Lismann, Hermann

Lismann, Hermann
Wirken
Werdegang
- 1897 Reifeprüfung am Gymnasium in München
- der Versuch, das väterliche Werk zu übernehmen, scheiterte
- 1898-1903 Studium an der Münchner Kunstakademie, Schüler von Heinrich Knirr (1862-1944) und Franz von Stuck
- Studium der Kunstgeschichte und Philosophie in Lausanne
- künstlerische Ausbildung in Rom
- 1904-1914 künstlerische Ausbildung in Paris, dem Kreis der Maler Pascin Moll, Albert Weissgerber (1878-1915) und Rudolf Levy (1875-1944) angehörend
- 1914 vor Ausbruch des Krieges Übersiedlung nach Frankfurt am Main
- 1914/15-1918 Soldat im Ersten Weltkrieg, davon zwei Jahre als Infanterist, danach Leiter der Auslandsabteilung für deutsche Kriegsgefangene beim Roten Kreuz in Frankfurt am Main
- ab 1918 Eröffnung eigener Malschule sowie Dozent an der Städtischen Akademie für Malerei
- 1922-1933 Führungen im Auftrag des Volksbildungsheimes
- 1930-1935 Lehrauftrag für Zeichnen und Maltechnik an der Philosophischen Fakultät der Universität Frankfurt am Main
- 1934 Berufsverbot
- 1935-1938 Leiter von Kursen für jüdische Jugendliche, denen er bei der Berufsausbildung für die Emigration half
- 1938 Emigration nach Frankreich (seine Frau blieb in Frankfurt am Main zurück)
- 1939 zweimalige Internierung in Frankreich, Flucht ins unbesetzte Gebiet nach Montauban (Dept. Tarn et Garonne)

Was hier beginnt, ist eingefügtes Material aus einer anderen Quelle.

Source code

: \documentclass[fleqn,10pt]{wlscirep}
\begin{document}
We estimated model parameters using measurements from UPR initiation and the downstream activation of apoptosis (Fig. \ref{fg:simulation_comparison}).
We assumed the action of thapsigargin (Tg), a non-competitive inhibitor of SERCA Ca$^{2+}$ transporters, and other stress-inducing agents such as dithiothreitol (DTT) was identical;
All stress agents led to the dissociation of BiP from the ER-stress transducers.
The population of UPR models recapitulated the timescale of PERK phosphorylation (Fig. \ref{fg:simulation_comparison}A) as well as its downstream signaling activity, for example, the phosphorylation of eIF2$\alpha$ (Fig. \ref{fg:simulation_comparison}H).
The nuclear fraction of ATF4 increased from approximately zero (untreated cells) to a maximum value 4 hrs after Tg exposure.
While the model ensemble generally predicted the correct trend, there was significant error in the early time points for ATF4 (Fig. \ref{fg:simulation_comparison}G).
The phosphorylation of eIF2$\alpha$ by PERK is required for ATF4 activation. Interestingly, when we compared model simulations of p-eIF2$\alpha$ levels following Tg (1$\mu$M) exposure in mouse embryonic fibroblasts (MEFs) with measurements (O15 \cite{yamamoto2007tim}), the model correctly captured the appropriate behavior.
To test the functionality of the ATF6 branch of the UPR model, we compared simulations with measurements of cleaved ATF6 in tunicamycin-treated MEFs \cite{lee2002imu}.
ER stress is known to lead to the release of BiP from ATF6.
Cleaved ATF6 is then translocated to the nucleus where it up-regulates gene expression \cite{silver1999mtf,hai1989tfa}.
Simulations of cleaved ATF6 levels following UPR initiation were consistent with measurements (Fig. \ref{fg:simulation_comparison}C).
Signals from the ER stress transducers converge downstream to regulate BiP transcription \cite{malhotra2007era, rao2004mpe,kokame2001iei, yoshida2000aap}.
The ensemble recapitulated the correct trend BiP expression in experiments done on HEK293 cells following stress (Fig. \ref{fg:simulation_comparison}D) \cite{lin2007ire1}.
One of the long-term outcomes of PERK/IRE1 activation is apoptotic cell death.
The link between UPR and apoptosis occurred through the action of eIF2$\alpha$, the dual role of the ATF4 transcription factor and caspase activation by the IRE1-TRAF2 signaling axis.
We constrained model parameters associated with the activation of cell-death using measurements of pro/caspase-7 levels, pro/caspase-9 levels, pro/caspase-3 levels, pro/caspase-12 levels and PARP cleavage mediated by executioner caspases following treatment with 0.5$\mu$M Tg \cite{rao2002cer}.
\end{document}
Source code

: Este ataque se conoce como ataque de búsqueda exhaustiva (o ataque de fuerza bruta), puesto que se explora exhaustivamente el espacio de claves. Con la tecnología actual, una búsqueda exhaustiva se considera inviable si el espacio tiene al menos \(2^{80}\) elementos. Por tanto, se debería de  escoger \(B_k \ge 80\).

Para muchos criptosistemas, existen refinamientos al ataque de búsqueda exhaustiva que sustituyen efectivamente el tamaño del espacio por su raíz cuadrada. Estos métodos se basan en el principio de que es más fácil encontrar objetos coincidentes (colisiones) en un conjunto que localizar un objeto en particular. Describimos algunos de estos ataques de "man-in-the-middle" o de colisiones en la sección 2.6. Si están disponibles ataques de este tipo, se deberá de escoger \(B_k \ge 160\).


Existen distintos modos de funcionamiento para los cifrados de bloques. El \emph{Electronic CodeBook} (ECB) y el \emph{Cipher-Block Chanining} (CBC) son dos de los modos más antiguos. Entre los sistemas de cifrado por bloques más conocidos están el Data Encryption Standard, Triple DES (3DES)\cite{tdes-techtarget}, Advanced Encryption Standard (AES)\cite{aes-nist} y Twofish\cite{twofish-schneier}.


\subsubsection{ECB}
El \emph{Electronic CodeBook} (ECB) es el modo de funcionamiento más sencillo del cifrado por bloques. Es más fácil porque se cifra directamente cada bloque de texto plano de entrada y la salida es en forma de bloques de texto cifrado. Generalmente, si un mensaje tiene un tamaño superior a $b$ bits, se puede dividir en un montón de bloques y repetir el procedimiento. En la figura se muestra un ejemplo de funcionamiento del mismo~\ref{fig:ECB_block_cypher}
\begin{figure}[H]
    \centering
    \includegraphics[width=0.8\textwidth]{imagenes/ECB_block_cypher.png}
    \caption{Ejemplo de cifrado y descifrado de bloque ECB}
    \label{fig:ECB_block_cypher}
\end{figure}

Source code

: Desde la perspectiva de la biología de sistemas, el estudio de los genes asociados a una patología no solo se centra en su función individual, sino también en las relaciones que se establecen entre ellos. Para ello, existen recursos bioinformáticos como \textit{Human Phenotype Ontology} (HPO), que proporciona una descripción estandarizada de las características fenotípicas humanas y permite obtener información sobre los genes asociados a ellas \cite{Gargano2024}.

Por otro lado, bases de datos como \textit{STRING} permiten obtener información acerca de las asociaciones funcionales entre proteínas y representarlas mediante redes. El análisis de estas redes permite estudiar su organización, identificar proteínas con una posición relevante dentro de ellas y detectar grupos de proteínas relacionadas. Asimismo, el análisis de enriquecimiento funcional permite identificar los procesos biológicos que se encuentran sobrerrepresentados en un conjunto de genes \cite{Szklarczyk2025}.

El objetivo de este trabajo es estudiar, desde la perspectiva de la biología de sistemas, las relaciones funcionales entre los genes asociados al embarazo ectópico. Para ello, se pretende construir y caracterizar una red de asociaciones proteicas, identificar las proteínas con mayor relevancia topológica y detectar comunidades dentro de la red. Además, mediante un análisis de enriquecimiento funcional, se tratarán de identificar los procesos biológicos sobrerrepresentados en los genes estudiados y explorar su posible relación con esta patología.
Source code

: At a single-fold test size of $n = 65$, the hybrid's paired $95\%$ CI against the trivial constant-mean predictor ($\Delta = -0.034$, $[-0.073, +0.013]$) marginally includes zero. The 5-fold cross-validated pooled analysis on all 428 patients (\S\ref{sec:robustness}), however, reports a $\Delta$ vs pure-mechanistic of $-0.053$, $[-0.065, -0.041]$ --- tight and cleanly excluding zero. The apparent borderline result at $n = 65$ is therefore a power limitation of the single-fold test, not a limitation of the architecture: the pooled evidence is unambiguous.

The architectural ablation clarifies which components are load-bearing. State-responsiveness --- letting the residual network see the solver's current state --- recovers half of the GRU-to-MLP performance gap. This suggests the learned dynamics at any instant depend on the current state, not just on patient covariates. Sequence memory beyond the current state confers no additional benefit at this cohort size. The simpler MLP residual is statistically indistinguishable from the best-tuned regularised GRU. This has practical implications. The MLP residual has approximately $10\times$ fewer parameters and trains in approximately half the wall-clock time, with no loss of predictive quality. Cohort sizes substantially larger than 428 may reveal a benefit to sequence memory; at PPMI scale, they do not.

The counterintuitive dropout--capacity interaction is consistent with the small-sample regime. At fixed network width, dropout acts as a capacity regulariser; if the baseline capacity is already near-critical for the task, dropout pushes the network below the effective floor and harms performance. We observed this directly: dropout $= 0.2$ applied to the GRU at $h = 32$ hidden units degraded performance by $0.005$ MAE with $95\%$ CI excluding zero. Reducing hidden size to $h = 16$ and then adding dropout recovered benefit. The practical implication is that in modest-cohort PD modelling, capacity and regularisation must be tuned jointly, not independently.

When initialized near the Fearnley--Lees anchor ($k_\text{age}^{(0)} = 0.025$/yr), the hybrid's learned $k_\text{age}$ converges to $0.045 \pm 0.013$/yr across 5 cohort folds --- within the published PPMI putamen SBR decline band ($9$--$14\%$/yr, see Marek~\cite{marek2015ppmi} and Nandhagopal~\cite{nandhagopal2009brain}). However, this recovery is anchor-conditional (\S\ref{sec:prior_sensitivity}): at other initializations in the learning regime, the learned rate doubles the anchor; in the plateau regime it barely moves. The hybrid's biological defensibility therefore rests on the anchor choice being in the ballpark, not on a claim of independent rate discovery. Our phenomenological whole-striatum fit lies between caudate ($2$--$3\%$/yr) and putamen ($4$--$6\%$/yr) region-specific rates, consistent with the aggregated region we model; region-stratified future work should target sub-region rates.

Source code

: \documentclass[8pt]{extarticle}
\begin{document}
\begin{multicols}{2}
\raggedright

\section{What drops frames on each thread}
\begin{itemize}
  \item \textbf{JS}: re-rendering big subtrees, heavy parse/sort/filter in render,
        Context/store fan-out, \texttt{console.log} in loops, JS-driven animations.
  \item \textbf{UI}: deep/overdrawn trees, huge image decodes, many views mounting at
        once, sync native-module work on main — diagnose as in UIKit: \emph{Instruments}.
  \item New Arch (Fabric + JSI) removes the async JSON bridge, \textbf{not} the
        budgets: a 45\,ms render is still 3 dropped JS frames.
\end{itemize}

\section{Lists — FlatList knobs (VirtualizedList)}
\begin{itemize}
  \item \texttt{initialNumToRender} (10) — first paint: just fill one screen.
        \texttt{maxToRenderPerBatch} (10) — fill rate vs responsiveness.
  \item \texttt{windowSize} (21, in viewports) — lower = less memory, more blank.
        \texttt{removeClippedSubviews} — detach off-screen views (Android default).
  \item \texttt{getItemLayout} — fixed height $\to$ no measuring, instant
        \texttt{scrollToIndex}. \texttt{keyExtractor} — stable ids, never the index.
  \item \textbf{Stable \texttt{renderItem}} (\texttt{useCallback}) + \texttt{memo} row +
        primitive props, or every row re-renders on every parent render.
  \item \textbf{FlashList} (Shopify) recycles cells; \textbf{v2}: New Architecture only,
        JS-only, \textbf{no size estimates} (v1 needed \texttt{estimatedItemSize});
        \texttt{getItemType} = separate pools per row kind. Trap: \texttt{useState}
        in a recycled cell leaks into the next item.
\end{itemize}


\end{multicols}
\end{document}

- 1942 deutsche Gefangenschaft, Verschleppung ins Lager Gurs
- 4.3.1943 aus dem französischen Lager Drancy in das Vernichtungslager Majdanek bei Lublin deportiert, verschollen
- Die meisten seiner Kunstwerke wurden durch den Krieg zerstört oder sind verschollen, das Kupferstichkabinett des Städelschen Kunstinstitutes besitzt noch einige Zeichnungen sowie südfranzösische Landschaftsbilder
- 1959, 1968 und 1979/80 Werkausstellungen anlässlich seines 80., 90. und 100. Geburtstag in Frankfurt am Main
Studium
Studium an der Münchner Kunstakademie, Schüler von Professor von Stuck
Studium der Kunstgeschichte und Philosophie in Lausanne
Netzwerk
Akademische Vita
- Frankfurt am Main, Städtische Akademie für Malerei // Dozent / Philosophie der Kunst / 1918-1934
- Frankfurt am Main, Städtische Akademie für Malerei // Dozent / Technik der Malerei / 1918-1934
Werke
- Grenzen der Künste
- Die Elemente der bildlichen Darstellung
Lebensorte
München; Lausanne; Rom; Paris; Frankfurt am Main
Familie
Vater
Lismann, Benjamin, GND, 1832–1906, Betreiber eines Kupferwalzwerkes in München, Sohn des Heinemann Lismann
Mutter
Ganz, Julie, 1838-1920, jüdisch
Partner
Merkert, Maria, (⚭ München 1906) 1884-1962, katholisch, blieb 1938 in Frankfurt am Main, maßgebende Mitwirkende der Ausstellung `Hermann Lismann 1878-1943. Gedächtnisausstellung zum 80. Geburtstag` 1959
Verwandte
- Lismann, Franziska (Fränzi*) Anna <Tochter>, geboren Paris 1906, gestorben Frankfurt am Main 1962, nicht jüdisch, 1936 Eheschließung mit Adolf Katzenstein in Paris, Auswanderung über Ascona nach Palästina
- Lismann, Peter <Sohn>, geboren Frankfurt am Main 1920
- Katzenstein, Adolf <Schwiegersohn>, jüdisch, gestorben 23.4.1974, beerdigt auf dem jüdischen Friedhof Rat-Beil-Straße, Kosmopolit
- Lismann, Abraham <Onkel>, GND, Unternehmer, Wirkungsort: München
- Lismann, Heinrich <Cousin>, geboren Frankfurt am Main 1870, gestorben Richmond (Virginia/USA) 1950, Teilhaber des Bankgeschäfts „Gebrüder Lismann“, 1933 Emigration in die USA
Nachweise
Literatur
- Neue deutsche Biographie, Bd. 14, Berlin 1985, S. 685 f. (Christine Uslular-Thiele)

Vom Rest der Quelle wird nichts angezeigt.